国鉄 14系客車
国鉄が1971年より新製・投入した客車。座席車と寝台車がある。車体形状がほぼ同一だった20系客車と違い、座席車と寝台車は見た目で区別できるほど違っており、基本的にそれぞれ独立した編成を組み、一部を除いて併結運用されることはなかった。但しサービス電源・ブレーキシステムは両方の14系のみならず12系とも共通しており、これらの間については混結も可能である。
寝台車
優等車であるA寝台・一般車であるB寝台の両方を製造。用途柄、食堂車もこちらの仕様になっている。
途中で分割・併合を行う列車での運用の便を図るためサービス用電源を緩急車に搭載したディーゼルエンジンで賄うようにしたことが特徴。寝台車についてはそれまでより幅が広い(70cm)ベッドとした。
20系の52cm幅からの拡大分の原資は、車体長の800mmの延長(20,000mm→20,800mm)と寝台区画の1減(三段寝台で定員54→48)による。
また寝台のセット・撤去の省力化を企図し、B寝台で三段のうち中段を、A寝台では上段をモーター駆動で上下させる方式とした。この上下動する段の寝台にはワイパーのように並行運動するリンクを仕込み、モーター自体は下段の下に組み込まれていた。
はしごはこれまで着脱式で、戦前の三等寝台の流れを汲む10系では折り畳んだ中段(背ずり)の下にしまいこんでいたが、20系では中段を上へ畳んでいたため別保管となっていた。
14系の構造となるといよいよ保管場所がなくなり、B寝台では窓際にアルミ製はしごを固定してしまい、昼間はM字型の三つ折りに畳んで一本の棒にした。広げている時は田の字が連続する形状になる。
一方、設計当初は着脱・保管場所をどうするかが懸案になりながら、その必要がないと判明したのが就寝用の遮光カーテンで、上段はそのまま、中段は寝具その他と一緒に中に押し込む格好で上昇させ格納、下段は中段にぶら下げたままタッセルで縛るだけ。これは中段が上下方向に平行移動する形であること、万が一の中段利用客の圧死防止のために上昇(格納)後も適当な隙間をあえて作ってある構造が幸いしている。
翌1972年の末に発生した北陸トンネル列車火災事故により増備が一旦中断。基本的な車体構造自体は同じながら集中電源方式に変更した24系が代わりに製作された。
1978年には寝台車のみ防火対策・二段ベッド化を中心とした改良を行った15形が登場した。
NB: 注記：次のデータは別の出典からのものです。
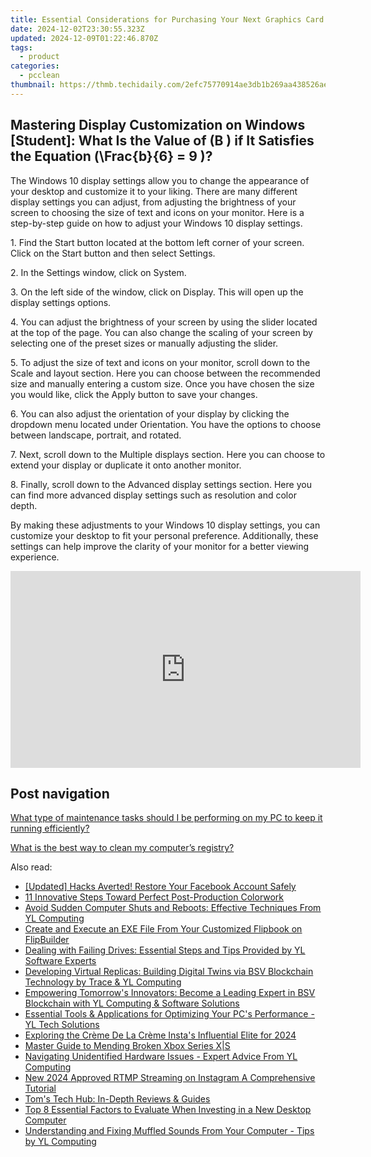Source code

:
 ```yaml
---
title: Essential Considerations for Purchasing Your Next Graphics Card - Insights From YL Computing
date: 2024-12-02T23:30:55.323Z
updated: 2024-12-09T01:22:46.870Z
tags:
  - product
categories:
  - pcclean
thumbnail: https://thmb.techidaily.com/2efc75770914ae3db1b269aa438526aea2b37f029f972da8e465d2fb4ae63f10.jpg
---
```


## Mastering Display Customization on Windows [Student]: What Is the Value of \(B \) if It Satisfies the Equation \(\Frac{b}{6} = 9 \)?

The Windows 10 display settings allow you to change the appearance of your desktop and customize it to your liking. There are many different display settings you can adjust, from adjusting the brightness of your screen to choosing the size of text and icons on your monitor. Here is a step-by-step guide on how to adjust your Windows 10 display settings. 

1\. Find the Start button located at the bottom left corner of your screen. Click on the Start button and then select Settings.

2\. In the Settings window, click on System.

3\. On the left side of the window, click on Display. This will open up the display settings options. 

4\. You can adjust the brightness of your screen by using the slider located at the top of the page. You can also change the scaling of your screen by selecting one of the preset sizes or manually adjusting the slider.

5\. To adjust the size of text and icons on your monitor, scroll down to the Scale and layout section. Here you can choose between the recommended size and manually entering a custom size. Once you have chosen the size you would like, click the Apply button to save your changes.

6\. You can also adjust the orientation of your display by clicking the dropdown menu located under Orientation. You have the options to choose between landscape, portrait, and rotated.

7\. Next, scroll down to the Multiple displays section. Here you can choose to extend your display or duplicate it onto another monitor.

8\. Finally, scroll down to the Advanced display settings section. Here you can find more advanced display settings such as resolution and color depth. 

By making these adjustments to your Windows 10 display settings, you can customize your desktop to fit your personal preference. Additionally, these settings can help improve the clarity of your monitor for a better viewing experience.

<!-- affiliate ads begin -->
<iframe width="560" height="315" src="https://www.youtube.com/embed/oySc0DiqmKc?si=8pynRzuhlq2RUPZ6" title="YouTube video player" frameborder="0" allow="accelerometer; autoplay; clipboard-write; encrypted-media; gyroscope; picture-in-picture; web-share" referrerpolicy="strict-origin-when-cross-origin" allowfullscreen></iframe>
<!-- affiliate ads end -->

## Post navigation

[What type of maintenance tasks should I be performing on my PC to keep it running efficiently?](https://tools.techidaily.com/pcclean/products/)

[What is the best way to clean my computer’s registry?](https://tools.techidaily.com/pcclean/products/)

<ins class="adsbygoogle"
     style="display:block"
     data-ad-format="autorelaxed"
     data-ad-client="ca-pub-7571918770474297"
     data-ad-slot="1223367746"></ins>

<ins class="adsbygoogle"
     style="display:block"
     data-ad-client="ca-pub-7571918770474297"
     data-ad-slot="8358498916"
     data-ad-format="auto"
     data-full-width-responsive="true"></ins>

<span class="atpl-alsoreadstyle">Also read:</span>
<div><ul>
<li><a href="https://facebook-video-content.techidaily.com/updated-hacks-averted-restore-your-facebook-account-safely/"><u>[Updated] Hacks Averted! Restore Your Facebook Account Safely</u></a></li>
<li><a href="https://fox-blue.techidaily.com/11-innovative-steps-toward-perfect-post-production-colorwork/"><u>11 Innovative Steps Toward Perfect Post-Production Colorwork</u></a></li>
<li><a href="https://discover-fantastic.techidaily.com/avoid-sudden-computer-shuts-and-reboots-effective-techniques-from-yl-computing/"><u>Avoid Sudden Computer Shuts and Reboots: Effective Techniques From YL Computing</u></a></li>
<li><a href="https://fox-search.techidaily.com/create-and-execute-an-exe-file-from-your-customized-flipbook-on-flipbuilder/"><u>Create and Execute an EXE File From Your Customized Flipbook on FlipBuilder</u></a></li>
<li><a href="https://discover-fantastic.techidaily.com/dealing-with-failing-drives-essential-steps-and-tips-provided-by-yl-software-experts/"><u>Dealing with Failing Drives: Essential Steps and Tips Provided by YL Software Experts</u></a></li>
<li><a href="https://discover-fantastic.techidaily.com/developing-virtual-replicas-building-digital-twins-via-bsv-blockchain-technology-by-trace-and-yl-computing/"><u>Developing Virtual Replicas: Building Digital Twins via BSV Blockchain Technology by Trace & YL Computing</u></a></li>
<li><a href="https://discover-fantastic.techidaily.com/empowering-tomorrows-innovators-become-a-leading-expert-in-bsv-blockchain-with-yl-computing-and-software-solutions/"><u>Empowering Tomorrow's Innovators: Become a Leading Expert in BSV Blockchain with YL Computing & Software Solutions</u></a></li>
<li><a href="https://discover-fantastic.techidaily.com/essential-tools-and-applications-for-optimizing-your-pcs-performance-yl-tech-solutions/"><u>Essential Tools & Applications for Optimizing Your PC's Performance - YL Tech Solutions</u></a></li>
<li><a href="https://instagram-clips.techidaily.com/exploring-the-creme-de-la-creme-instas-influential-elite-for-2024/"><u>Exploring the Crème De La Crème Insta's Influential Elite for 2024</u></a></li>
<li><a href="https://games-able.techidaily.com/master-guide-to-mending-broken-xbox-series-xs/"><u>Master Guide to Mending Broken Xbox Series X|S</u></a></li>
<li><a href="https://discover-fantastic.techidaily.com/navigating-unidentified-hardware-issues-expert-advice-from-yl-computing/"><u>Navigating Unidentified Hardware Issues - Expert Advice From YL Computing</u></a></li>
<li><a href="https://ai-live-streaming.techidaily.com/new-2024-approved-rtmp-streaming-on-instagram-a-comprehensive-tutorial/"><u>New 2024 Approved RTMP Streaming on Instagram A Comprehensive Tutorial</u></a></li>
<li><a href="https://hardware-updates.techidaily.com/17256525522481-toms-tech-hub-in-depth-reviews-and-guides/"><u>Tom's Tech Hub: In-Depth Reviews & Guides</u></a></li>
<li><a href="https://techno-recovery.techidaily.com/top-8-essential-factors-to-evaluate-when-investing-in-a-new-desktop-computer/"><u>Top 8 Essential Factors to Evaluate When Investing in a New Desktop Computer</u></a></li>
<li><a href="https://discover-fantastic.techidaily.com/understanding-and-fixing-muffled-sounds-from-your-computer-tips-by-yl-computing/"><u>Understanding and Fixing Muffled Sounds From Your Computer - Tips by YL Computing</u></a></li>
</ul></div>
後年、オリジナルである14系(14形式)のB寝台車も15型に合わせた二段ベッド化改造を受け、ごく一部の例外を除いて二段寝台となる。
三段時代のモーターも最終的に省かれ、上段は構造的に単なる板となった。
食堂車は用途上一緒に使われる寝台車の車体断面に揃えられている。
長さが既存車両で最長のグループとなり、長くなった分で冷蔵庫の大容量化が図られた。
一方内装デザインはえらくそっけないものとなった。椅子はほぼ駅のプラ製ベンチで、およそ特急など優等列車に使うものとは思えないレベルに退化した。
座席車
寝台車と異なり、普通車のみを製造している。
車体は印象が485系や183系といった電車のそれにかなり似ている。
但し実際には全く違う車体断面となっており、車体幅は骨組み基準で2,900mm(上述の電車は2946mm)。電車は上部が内傾しているのに対し、14系座席車はそのまま直立する。
12系客車の車体を窓框あたりから上で100mm切り詰めて冷房の冬季カバーをつけられるようにした、といったほうが近い。
183系と製造時期が近いため、同じような簡易リクライニングシートを取り付けている。
登場当初より寝台車は寝台特急用として活躍したが、座席車の登場当時には既に昼行特急のすべてと急行のほとんどが電車、気動車で運用されており、登場当初はもっぱら波動、臨時特急、急行用として使われた。
昭和50年に初めて急行用として座席車が定期運用で使われるようになったものの(ちなみに定期特急用として使われるようになったのはJR化以降の話である)、それでも繁盛期を除けばほとんどが車庫で待機という状態で、国鉄末期には12系と共にサロンエクスプレス東京などのジョイフルトレインの種車として使われた。
JR化以降は老朽化や寝台列車の需要低下、波動用車両の電車・気動車化などのため徐々に運用から外れており、最後まで使用されていた急行はまなすが2016年3月に北海道新幹線開通にともなって廃止されると定期運用を持つ14系は座席車・寝台車ともに消滅し、JRグループに車籍が残っているのはイベント列車用、保留車、サロンカーなにわのみとなっている。
廃車された車両の一部が東南アジアに輸出されている他、JR四国から東武鉄道へSL列車の運行用に譲渡された他、JR北海道から大井川鐵道へも500番台座席車がこちらもSL列車用に譲渡されている。